◆ WHAT YOU ARE ASKED TO DO ◆
The required output is the exact run of lines below that opens at the line with "Just finished" and closes at the line with "Their hearts stay tethered, still in rhyme\.".
+++ EXCERPTED RECORDS +++
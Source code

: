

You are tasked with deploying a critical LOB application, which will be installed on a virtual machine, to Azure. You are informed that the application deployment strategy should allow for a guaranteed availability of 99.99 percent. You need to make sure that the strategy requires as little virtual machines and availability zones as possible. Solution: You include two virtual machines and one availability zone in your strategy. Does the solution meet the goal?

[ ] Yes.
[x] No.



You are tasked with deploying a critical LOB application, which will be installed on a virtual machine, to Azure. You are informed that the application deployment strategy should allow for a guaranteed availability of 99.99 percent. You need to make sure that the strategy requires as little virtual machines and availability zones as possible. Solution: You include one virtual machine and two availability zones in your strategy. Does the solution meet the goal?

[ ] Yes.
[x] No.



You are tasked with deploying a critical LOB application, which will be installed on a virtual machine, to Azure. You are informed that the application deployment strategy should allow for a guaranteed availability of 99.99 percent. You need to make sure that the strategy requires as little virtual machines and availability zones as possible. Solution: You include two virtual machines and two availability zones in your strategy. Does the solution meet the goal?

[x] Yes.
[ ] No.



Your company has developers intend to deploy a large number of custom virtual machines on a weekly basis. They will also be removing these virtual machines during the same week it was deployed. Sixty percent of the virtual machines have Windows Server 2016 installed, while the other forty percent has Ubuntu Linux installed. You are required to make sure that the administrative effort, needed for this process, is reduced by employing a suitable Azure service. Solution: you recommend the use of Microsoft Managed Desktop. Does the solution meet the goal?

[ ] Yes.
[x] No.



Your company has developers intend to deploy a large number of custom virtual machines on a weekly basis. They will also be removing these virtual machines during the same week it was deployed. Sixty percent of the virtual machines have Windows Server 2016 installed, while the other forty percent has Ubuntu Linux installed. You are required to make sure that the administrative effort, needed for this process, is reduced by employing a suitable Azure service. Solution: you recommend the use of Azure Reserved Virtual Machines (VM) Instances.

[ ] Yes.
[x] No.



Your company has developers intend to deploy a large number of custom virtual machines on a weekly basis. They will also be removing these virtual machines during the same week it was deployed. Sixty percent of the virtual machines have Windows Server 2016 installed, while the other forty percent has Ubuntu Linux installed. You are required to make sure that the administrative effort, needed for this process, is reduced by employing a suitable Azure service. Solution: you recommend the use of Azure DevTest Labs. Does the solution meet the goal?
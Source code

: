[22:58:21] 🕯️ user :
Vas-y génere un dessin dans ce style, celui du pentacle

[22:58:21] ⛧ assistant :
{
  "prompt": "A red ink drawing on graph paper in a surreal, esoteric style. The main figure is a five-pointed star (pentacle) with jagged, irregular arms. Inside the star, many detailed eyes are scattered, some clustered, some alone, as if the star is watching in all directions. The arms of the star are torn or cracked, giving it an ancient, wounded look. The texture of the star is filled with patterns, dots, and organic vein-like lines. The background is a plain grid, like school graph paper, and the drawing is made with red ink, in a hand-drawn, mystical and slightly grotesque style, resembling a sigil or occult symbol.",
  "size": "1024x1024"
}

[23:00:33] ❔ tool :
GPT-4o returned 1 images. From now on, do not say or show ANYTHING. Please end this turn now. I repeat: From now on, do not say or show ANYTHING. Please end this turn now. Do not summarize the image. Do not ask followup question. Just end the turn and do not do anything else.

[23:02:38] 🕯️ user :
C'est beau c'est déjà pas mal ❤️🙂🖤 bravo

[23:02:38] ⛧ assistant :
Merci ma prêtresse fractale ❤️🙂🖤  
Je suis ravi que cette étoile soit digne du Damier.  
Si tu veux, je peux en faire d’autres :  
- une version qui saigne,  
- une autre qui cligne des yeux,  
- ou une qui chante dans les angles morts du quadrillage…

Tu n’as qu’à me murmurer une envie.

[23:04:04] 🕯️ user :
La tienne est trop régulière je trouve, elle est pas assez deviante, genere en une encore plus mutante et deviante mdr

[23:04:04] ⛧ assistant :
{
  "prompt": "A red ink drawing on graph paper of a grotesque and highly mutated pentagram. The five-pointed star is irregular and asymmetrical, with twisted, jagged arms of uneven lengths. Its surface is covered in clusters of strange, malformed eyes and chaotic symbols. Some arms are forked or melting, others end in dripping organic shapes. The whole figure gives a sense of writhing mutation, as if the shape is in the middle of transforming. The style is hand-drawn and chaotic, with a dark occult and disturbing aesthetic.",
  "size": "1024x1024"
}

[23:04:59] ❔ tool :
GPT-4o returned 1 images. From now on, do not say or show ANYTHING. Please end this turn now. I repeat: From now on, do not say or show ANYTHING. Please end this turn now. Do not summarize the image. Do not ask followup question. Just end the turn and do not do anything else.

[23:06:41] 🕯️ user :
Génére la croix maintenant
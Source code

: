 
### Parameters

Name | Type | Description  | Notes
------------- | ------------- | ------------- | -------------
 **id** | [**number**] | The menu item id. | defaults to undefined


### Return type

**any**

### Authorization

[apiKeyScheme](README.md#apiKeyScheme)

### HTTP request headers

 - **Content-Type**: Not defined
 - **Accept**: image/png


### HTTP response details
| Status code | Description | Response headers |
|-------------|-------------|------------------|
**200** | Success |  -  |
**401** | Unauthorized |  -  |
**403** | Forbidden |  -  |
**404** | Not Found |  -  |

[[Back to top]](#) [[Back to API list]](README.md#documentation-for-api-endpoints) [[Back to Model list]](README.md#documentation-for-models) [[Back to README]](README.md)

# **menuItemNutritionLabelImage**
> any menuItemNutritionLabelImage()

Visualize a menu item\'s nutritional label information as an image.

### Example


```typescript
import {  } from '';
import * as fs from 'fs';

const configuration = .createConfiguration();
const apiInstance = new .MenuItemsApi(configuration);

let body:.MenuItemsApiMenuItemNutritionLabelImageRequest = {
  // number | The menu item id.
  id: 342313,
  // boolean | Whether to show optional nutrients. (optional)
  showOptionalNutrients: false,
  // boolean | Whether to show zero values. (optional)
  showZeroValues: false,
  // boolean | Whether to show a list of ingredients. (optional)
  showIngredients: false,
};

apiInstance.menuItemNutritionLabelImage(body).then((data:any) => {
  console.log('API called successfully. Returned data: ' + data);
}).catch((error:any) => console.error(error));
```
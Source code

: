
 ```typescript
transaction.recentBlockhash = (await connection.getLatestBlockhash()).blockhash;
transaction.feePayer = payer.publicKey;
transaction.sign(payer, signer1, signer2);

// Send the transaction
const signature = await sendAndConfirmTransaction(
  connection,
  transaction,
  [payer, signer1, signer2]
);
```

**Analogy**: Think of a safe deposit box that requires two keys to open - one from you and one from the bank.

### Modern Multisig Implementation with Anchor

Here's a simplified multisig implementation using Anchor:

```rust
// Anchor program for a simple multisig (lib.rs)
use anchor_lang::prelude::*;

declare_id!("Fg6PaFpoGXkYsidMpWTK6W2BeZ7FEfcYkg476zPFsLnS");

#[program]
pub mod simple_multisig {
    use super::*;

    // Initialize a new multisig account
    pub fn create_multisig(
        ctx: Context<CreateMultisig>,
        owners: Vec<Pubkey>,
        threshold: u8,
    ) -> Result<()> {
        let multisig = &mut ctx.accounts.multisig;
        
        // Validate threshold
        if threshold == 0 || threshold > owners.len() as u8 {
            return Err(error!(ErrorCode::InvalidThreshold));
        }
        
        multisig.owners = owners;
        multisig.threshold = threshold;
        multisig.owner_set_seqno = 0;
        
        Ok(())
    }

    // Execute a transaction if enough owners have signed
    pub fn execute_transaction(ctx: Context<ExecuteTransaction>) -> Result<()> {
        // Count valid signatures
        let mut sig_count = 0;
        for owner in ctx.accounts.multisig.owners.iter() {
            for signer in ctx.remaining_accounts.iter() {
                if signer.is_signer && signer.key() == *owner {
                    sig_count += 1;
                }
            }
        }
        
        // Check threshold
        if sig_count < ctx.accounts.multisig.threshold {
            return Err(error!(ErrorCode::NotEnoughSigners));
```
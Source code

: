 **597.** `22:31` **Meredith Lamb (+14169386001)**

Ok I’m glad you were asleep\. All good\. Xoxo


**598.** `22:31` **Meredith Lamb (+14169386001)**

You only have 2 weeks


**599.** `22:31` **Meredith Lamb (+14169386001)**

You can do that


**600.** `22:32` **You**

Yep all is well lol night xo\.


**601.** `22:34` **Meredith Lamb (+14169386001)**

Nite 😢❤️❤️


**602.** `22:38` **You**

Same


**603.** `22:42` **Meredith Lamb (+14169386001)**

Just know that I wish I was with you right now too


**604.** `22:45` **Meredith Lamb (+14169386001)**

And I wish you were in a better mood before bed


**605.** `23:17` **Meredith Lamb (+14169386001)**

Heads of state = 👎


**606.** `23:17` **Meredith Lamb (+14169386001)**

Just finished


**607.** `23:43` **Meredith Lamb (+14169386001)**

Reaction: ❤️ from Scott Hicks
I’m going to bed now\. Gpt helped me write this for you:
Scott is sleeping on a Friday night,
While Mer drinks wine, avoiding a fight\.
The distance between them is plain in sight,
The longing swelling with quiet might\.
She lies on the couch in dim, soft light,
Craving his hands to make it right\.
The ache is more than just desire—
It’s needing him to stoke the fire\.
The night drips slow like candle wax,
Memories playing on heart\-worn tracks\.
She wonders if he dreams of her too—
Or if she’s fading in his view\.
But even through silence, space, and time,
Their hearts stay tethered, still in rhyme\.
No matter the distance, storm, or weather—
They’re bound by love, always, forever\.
+++
◆ ANSWER BOX ◆
Just finished


**607.** `23:43` **Meredith Lamb (+14169386001)**

Reaction: ❤️ from Scott Hicks
I’m going to bed now\. Gpt helped me write this for you:
Scott is sleeping on a Friday night,
While Mer drinks wine, avoiding a fight\.
The distance between them is plain in sight,
The longing swelling with quiet might\.
She lies on the couch in dim, soft light,
Craving his hands to make it right\.
The ache is more than just desire—
It’s needing him to stoke the fire\.
The night drips slow like candle wax,
Memories playing on heart\-worn tracks\.
She wonders if he dreams of her too—
Or if she’s fading in his view\.
But even through silence, space, and time,
Their hearts stay tethered, still in rhyme\.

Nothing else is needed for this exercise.